Aim of the exercise:
Find the word "html" in the listing. Copy out each line where it occurs.

____

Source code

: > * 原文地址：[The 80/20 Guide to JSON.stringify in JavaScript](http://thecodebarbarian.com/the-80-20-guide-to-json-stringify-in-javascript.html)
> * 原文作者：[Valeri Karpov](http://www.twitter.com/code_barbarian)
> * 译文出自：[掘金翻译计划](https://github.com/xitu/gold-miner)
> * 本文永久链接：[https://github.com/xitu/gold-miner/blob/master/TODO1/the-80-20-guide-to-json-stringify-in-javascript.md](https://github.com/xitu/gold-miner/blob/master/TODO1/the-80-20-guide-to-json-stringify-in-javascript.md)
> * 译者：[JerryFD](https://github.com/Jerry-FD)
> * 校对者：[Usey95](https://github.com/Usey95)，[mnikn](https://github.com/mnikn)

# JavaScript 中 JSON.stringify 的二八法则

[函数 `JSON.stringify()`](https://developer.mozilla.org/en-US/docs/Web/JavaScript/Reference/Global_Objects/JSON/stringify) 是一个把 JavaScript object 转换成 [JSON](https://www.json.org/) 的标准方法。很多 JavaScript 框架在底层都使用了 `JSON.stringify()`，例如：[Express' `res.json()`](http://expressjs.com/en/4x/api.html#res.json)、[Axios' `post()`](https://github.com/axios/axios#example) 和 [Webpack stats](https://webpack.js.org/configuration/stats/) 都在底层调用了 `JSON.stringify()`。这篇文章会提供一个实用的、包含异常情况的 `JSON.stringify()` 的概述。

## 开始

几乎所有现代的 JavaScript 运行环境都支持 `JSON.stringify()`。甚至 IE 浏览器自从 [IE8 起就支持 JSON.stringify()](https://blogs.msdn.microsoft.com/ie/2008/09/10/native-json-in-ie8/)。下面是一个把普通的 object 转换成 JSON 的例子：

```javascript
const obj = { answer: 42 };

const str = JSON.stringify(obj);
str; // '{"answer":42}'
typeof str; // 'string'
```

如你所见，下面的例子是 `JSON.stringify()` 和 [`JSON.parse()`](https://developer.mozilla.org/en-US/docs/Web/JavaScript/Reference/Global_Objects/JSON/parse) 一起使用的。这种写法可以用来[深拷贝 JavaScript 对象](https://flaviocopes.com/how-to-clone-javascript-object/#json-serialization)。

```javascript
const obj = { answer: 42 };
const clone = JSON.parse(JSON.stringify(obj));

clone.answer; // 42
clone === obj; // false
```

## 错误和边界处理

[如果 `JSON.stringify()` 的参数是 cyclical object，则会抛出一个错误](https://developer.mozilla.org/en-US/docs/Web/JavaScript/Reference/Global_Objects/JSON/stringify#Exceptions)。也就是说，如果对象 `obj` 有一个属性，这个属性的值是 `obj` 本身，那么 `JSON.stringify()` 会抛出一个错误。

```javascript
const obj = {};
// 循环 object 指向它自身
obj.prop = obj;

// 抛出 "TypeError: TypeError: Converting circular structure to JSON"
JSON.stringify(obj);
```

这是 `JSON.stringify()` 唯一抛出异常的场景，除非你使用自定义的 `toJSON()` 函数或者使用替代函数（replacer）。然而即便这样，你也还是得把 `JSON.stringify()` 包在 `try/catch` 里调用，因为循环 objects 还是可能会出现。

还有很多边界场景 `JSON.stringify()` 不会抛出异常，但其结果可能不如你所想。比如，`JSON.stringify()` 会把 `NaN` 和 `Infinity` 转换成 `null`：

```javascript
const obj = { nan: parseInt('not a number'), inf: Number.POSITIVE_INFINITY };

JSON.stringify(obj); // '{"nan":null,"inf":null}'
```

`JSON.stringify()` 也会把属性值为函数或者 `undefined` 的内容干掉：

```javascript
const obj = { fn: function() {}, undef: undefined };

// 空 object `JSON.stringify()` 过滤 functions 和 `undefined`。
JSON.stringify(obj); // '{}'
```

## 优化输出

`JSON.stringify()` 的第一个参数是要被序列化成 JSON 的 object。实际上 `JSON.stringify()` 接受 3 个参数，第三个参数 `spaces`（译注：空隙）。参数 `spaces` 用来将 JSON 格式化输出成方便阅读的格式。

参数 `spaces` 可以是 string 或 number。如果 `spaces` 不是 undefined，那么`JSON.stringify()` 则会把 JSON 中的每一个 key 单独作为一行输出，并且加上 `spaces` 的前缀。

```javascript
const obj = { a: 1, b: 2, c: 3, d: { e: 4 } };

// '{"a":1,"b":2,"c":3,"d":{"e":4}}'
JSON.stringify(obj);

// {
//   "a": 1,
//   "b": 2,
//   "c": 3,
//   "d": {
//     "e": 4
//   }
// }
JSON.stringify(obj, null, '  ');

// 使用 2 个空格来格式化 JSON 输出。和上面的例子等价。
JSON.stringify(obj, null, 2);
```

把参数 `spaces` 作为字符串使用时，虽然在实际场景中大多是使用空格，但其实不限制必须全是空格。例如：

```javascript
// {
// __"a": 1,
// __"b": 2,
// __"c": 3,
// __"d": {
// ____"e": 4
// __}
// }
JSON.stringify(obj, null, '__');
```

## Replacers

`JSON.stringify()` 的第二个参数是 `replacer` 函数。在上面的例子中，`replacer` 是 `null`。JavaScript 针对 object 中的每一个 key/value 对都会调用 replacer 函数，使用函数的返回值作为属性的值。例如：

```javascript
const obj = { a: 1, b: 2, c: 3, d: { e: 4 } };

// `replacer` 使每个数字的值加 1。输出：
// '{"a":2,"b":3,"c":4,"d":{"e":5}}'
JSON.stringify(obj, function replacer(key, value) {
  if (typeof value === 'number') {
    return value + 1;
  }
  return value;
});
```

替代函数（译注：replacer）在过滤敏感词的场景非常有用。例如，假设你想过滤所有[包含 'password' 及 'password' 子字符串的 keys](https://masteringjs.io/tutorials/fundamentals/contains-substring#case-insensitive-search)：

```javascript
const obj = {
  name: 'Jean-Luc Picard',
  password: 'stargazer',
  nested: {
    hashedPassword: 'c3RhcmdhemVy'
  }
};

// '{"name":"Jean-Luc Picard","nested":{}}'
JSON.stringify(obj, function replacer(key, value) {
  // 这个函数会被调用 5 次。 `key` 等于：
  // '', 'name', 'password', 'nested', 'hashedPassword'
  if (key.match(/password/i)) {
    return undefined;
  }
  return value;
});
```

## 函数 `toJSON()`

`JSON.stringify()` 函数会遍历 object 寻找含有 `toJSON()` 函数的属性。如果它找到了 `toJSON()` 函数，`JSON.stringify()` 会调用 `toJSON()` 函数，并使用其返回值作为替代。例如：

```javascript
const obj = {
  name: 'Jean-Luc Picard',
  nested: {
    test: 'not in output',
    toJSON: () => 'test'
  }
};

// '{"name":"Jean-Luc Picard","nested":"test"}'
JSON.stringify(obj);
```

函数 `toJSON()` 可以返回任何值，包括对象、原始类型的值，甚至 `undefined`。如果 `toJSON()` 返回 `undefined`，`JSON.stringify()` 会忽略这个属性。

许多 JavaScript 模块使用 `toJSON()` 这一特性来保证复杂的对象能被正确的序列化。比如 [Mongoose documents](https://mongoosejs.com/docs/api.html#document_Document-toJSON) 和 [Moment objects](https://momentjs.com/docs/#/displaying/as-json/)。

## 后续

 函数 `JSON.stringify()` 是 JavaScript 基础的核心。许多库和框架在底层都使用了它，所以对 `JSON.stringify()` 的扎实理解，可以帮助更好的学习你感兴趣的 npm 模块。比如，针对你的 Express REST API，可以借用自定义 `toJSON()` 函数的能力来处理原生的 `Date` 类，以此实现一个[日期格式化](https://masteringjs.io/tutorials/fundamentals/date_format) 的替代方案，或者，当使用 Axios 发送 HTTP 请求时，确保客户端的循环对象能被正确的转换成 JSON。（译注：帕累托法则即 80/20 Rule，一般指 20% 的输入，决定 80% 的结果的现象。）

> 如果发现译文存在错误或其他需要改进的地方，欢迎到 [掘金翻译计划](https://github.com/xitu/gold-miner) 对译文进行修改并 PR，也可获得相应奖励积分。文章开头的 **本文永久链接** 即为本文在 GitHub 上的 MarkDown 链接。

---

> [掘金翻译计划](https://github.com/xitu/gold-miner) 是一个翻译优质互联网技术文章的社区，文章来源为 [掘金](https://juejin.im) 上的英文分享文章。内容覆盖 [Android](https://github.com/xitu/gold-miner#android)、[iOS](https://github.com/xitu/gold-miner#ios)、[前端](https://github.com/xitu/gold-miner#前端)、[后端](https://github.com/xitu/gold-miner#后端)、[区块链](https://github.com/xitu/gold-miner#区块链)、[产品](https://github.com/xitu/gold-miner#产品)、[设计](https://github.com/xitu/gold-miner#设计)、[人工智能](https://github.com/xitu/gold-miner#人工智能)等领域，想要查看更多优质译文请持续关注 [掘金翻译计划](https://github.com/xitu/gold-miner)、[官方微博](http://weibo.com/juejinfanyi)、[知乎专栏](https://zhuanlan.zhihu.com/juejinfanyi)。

____

Reply to the exercise:
: > * 原文地址：[The 80/20 Guide to JSON.stringify in JavaScript](http://thecodebarbarian.com/the-80-20-guide-to-json-stringify-in-javascript.html)
[函数 `JSON.stringify()`](https://developer.mozilla.org/en-US/docs/Web/JavaScript/Reference/Global_Objects/JSON/stringify) 是一个把 JavaScript object 转换成 [JSON](https://www.json.org/) 的标准方法。很多 JavaScript 框架在底层都使用了 `JSON.stringify()`，例如：[Express' `res.json()`](http://expressjs.com/en/4x/api.html#res.json)、[Axios' `post()`](https://github.com/axios/axios#example) 和 [Webpack stats](https://webpack.js.org/configuration/stats/) 都在底层调用了 `JSON.stringify()`。这篇文章会提供一个实用的、包含异常情况的 `JSON.stringify()` 的概述。
许多 JavaScript 模块使用 `toJSON()` 这一特性来保证复杂的对象能被正确的序列化。比如 [Mongoose documents](https://mongoosejs.com/docs/api.html#document_Document-toJSON) 和 [Moment objects](https://momentjs.com/docs/#/displaying/as-json/)。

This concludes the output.